Preclinical trials data showed that regimens with mosaic-based vaccines, which aim to prevent multiple clades, were highly efficacious in protecting nonhuman primates against infection with HIV-like viruses. 

The mosaic-vaccine regimen has been designed with the goal of achieving a global vaccine that could prevent HIV infection due to multiple viral strains. The mosaic immunogens in the vaccine are designed to protect against a “mosaic” of these strains, including the most prevalent strains such as clade C, which dominates sub-Saharan Africa and India, and clade B, which is found mostly in the Americas, Western Europe and Australasia.

The mosaic vaccines were tested extensively in phase 1/2a human studies, HVTN 117/HPX2004 (TRAVERSE) and more recently in HVTN 118/HPX2003 (ASCENT).  

ASCENT was initiated to test whether adding a mosaic Env protein to the clade C Env protein given in the last two vaccinations will broaden the immune response for clade B and other non-clade C HIV-1 viruses. Results from ASCENT were presented as a late-breaker at the International AIDS Society (IAS) 2019.     

TRAVERSE data also showed that this regimen is improved when two types of mosaic envelopes are included in the adenovirus-based vaccine.

Positive outcomes from the APPROACH and TRAVERSE studies led to the initiation of a large efficacy study, the 2,600-person phase 2b trial HVTN 705/HPX2008 or Imbokodo, in at-risk women in southern Africa, in November 2017.

“APPROACH trials showed that the best combination for a mosaic vaccine is an adenovirus-based viral vector with an HIV mosaic envelope insert given four times, with the addition of an HIV-1 clade C Env protein added to the last two vaccinations,” says Larry Corey MD, Principal Investigator for HVTN. 

HVTN 705 is a multicentre, randomized, double-blind, placebo-controlled phase 2b efficacy study of a heterologous prime/boost vaccine regimen of Ad26.Mos4.HIV and aluminum phosphate-adjuvanted clade C gp140 in preventing HIV-1 infection in women in sub-Saharan Africa.   

Imbokodo uses the adenovirus mosaic construct Ad26.Mos4.HIV four dose regimens with clade C Env protein added to the last two doses, and initial results are anticipated in 2021.

Mosaico (HVTN 706/HPX3002) is a multi-centre, randomized parallel-group, placebo-controlled, double-blind, Phase 3 study.
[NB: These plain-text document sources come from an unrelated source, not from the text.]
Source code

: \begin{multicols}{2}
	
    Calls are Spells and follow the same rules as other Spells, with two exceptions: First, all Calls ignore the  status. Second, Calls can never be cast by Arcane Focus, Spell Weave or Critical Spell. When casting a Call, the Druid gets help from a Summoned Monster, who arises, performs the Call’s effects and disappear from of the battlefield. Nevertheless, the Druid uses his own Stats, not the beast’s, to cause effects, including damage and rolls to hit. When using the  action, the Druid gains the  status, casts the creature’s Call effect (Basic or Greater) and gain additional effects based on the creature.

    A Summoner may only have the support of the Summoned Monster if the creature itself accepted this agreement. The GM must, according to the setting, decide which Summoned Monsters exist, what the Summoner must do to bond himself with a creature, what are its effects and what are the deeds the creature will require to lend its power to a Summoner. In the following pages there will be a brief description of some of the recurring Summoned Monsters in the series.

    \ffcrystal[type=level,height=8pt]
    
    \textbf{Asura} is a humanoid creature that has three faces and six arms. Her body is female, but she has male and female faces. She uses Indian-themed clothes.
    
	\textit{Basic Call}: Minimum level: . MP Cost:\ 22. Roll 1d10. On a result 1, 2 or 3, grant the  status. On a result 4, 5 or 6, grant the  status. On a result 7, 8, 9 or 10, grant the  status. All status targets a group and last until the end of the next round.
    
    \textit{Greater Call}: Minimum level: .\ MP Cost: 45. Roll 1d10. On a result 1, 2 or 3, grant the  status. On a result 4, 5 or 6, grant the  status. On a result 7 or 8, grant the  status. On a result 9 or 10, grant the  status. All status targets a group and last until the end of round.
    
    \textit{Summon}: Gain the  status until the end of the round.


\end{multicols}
The vaccine regimen studied in ASCENT containing mosaic Env protein will be evaluated in this study to see if it protects against HIV acquisition, according to Dr Corey.

With each new study, Janssen Sciences has worked to optimise the components of the vaccine regimen. 

In Mosaico, a new version of the clade C gp140 protein that is given in the second two doses of the regimen is being tested. The new protein is a combination clade C + mosaic gp140 protein, with the goal of optimising the strength and breadth of immune responses, including to clade B.

Efforts to design vaccines that generate broadly neutralizing antibody responses are underway.

In the non-neutralising HIV vaccine arena, the mosaic-based vaccines are designed to elicit broad cross-subtype responses. 

An HIV vaccine that is broadly and globally effective is an ultimate goal of the HIV vaccine field, points out Dr Corey. 

Envelope protein trimer 

The International AIDS Vaccine Initiative announced the start of a Phase I clinical trial (IAVI W001) to test BG505 SOSIP.664 gp140 candidate in March.

The experimental vaccine is based on the HIV envelope protein (Env), which is shaped like a three-pronged spike. This configuration, known as a trimer, is a target for antibodies produced by the human immune system after infection. Some of these antibodies are able to block viral entry into cells.

This is one of the first clinical trials of a native-like Env trimer.

Previous vaccine trials involving Env concepts have tested the immunogenicity of only a portion of the Env structure or proteins that do not resemble the native structure. 

Investigators hope to see a similar specific response in humans too. Results of the IAVI W001 trial are expected in 2020.


PrEPVacc, a combination effect study of two DNA-MVA- or DNA- Env protein
HIV-1 vaccine regimens with pre-exposure prophylaxis (PrEP), is expected to begin in early 2020, enrolling 1,688 men and women from general and key population groups in four African countries.

Phase IIb clinical trial that will test two combination regimens each containing multiple clades.